Festival 2022 Saturday 26 February - Sunday 06 March | Tickets now on sale

Arena at Jewish Book Week Series

Arena at Jewish Book Week Series

October 2021 – March 2022

Six events discussing landmark Arena films, featuring individuals involved in their making and exploring the lives of subjects from Mel Brooks to Amy Winehouse. Details and dates for each event will be      listed here as they are announced.

Martin Scorsese has described Arena as ‘home to some of the greatest non-fiction film making of the past 40 years’. Under the editorship of Alan Yentob (1978-85), Nigel Finch and Anthony Wall developed a new kind of film, a free form examination of subjects that hadn’t previously been thought appropriate to the realms of the arts documentary – a song, My Way; a car, The Private Life of the Ford Cortina; a radio classic, Desert Island Discs. The success of these films laid the foundation of Arena’s reputation for wit, style and surprise.

Finch and Wall were core to a group of directors who pioneered an approach which applied the highest filmic values to art and culture both low and high, from Visconti to Superman, Louise Bourgeois to Amy Winehouse, Bob Dylan to Flamenco.

Wall and Finch became Editors in 1985 and continued to direct. Wall carried on as sole Editor after Finch’s death in 1995. During his forty year tenure, Arena won over a hundred domestic and international awards including nine BAFTAs and twenty-five nominations; six Royal Television Society awards; the Prix Italia; Primetime and International Emmys and, most prestigious of all, the Special Medallion at the Telluride Film Festival for a ‘commitment to cutting edge film making’. It was there that Werner Herzog declared Arena to be ‘the oasis in the sea of insanity that is television’.

Series Credits:
Film Editor: Emma Matthews
Series Film Curator and Executive Producer: Anthony Wall
Executive Producer: Anne Webber
Producer: Laura Granditer

Click here to read a full biography of Series Film Curator and Executive Producer Anthony Wall

Arena at Jewish Book Week

Featuring I Thought I Was Taller: A Short History of Mel Brooks

3 October 2021, Live at Kings Place and via at-home streaming

 

To launch an exclusive Jewish Book Week-BBC TV Arena series, Arena producer Sally Angel and editors Anthony Wall and Alan Yentob discuss the many Jewish subjects featured in the multi-award-winning arts documentary series – who have ranged from Arthur Miller and Linda McCartney to Jonathan Miller and Amy Winehouse – with a specially shot message for Jewish Book Week from Mel Brooks, star of one of the most iconic Arena films. The discussion is chaired by Mark Lawson.

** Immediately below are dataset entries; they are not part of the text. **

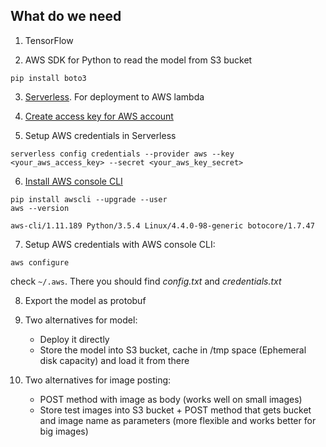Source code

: ## What do we need
1. TensorFlow

2. AWS SDK for Python to read the model from S3 bucket
```
pip install boto3
```

3. [Serverless](https://serverless.com/framework/docs/providers/aws/guide/installation/). For deployment to AWS lambda

4. [Create access key for AWS account](http://docs.aws.amazon.com/general/latest/gr/managing-aws-access-keys.html)

5. Setup AWS credentials in Serverless
```
serverless config credentials --provider aws --key <your_aws_access_key> --secret <your_aws_key_secret>
```

6. [Install AWS console CLI](http://docs.aws.amazon.com/cli/latest/userguide/installing.html)
```
pip install awscli --upgrade --user
aws --version
```
```
aws-cli/1.11.189 Python/3.5.4 Linux/4.4.0-98-generic botocore/1.7.47
```

7. Setup AWS credentials with AWS console CLI:
```
aws configure
```
check ```~/.aws```. There you should find _config.txt_ and _credentials.txt_

8. Export the model as protobuf 

9. Two alternatives for model:
   - Deploy it directly
   - Store the model into S3 bucket, cache in /tmp space (Ephemeral disk capacity) and load it from there

10. Two alternatives for image posting:
    - POST method with image as body (works well on small images)
    - Store test images into S3 bucket + POST method that gets bucket and image name as parameters 
      (more flexible and works better for big images)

Included in the ticket price is access to the Arena film, I Thought I Was Taller: A short history of Mel Brooks. This film will be available to view online for seven days from 3 October.

Image credit: BBC Arena, Mel Brooks I Thought I Was Taller, 1981

Click here to read an Introduction to the Opening Event and the Mel Brooks film I Thought I Was Taller: A Short History of Mel Brooks by Series Film Curator and Executive Producer Anthony Wall

Sally Angel

Sally Angel is Creative Director of Angelica Films, an All3Media company. She has produced Emmy, BAFTA, RTS and Peabody award-winning programmes for UK and US broadcasters. As a producer/director at the BBC, she worked on all the leading arts strands including Arena. Her recent credits include Arena’s Nothing Like a Dame and Uncle Vanya for the BBC which won a Southbank Sky Arts Award. She is also a psychotherapist.

Mark Lawson

Mark Lawson is an English journalist, broadcaster and author. Specialising in culture and the arts, he is best known for presenting the flagship BBC Radio 4 arts programme Front Row between 1998 and 2014. He is also a Guardian columnist, and presents Mark Lawson Talks To… on BBC Four.

Anthony Wall

Anthony Wall was one of the core directors on Arena from 1979-1985 under the editorship of Alan Yentob. He and Nigel Finch took over as Series Editors in 1985. After Finch’s death in 1995, Wall remained sole editor until 2018. During those years, Arena won nine BAFTA awards and over a hundred awards from all over the world. Voted by leading television executives as one of the fifty most influential programmes of all time, Arena was described by Werner Herzog at the Telluride Film Festival as “the oasis in the sea of insanity that is television”.

Alan Yentob

Alan Yentob has held almost all of the most prestigious posts in BBC television. He was Editor of Arena from 1978 to 1985 and is one of the country’s major figures in arts television, both as a creator and champion. He currently edits and presents the award-winning BBC1 arts series Imagine. His Arena director credits include I Thought I Was Taller: A short history of Mel Brooks.

Arena at Jewish Book Week

Amy Winehouse: Songs, Style and St James’ Church

16 November 2021, via at-home streaming

 

Featuring access to the Arena film Amy Winehouse: The Day She Came to Dingle

 “The film really shows Amy as musician, song-writer and performer. Far too much is told about her failings and not about her talents – she was an extraordinary musician.  If you think about the relationship between Jewish creatives and other marginalised communities – she was Jewish, and female, and working class – and as such drawn to Black American soul, Motown, and jazz…there must be something in that”.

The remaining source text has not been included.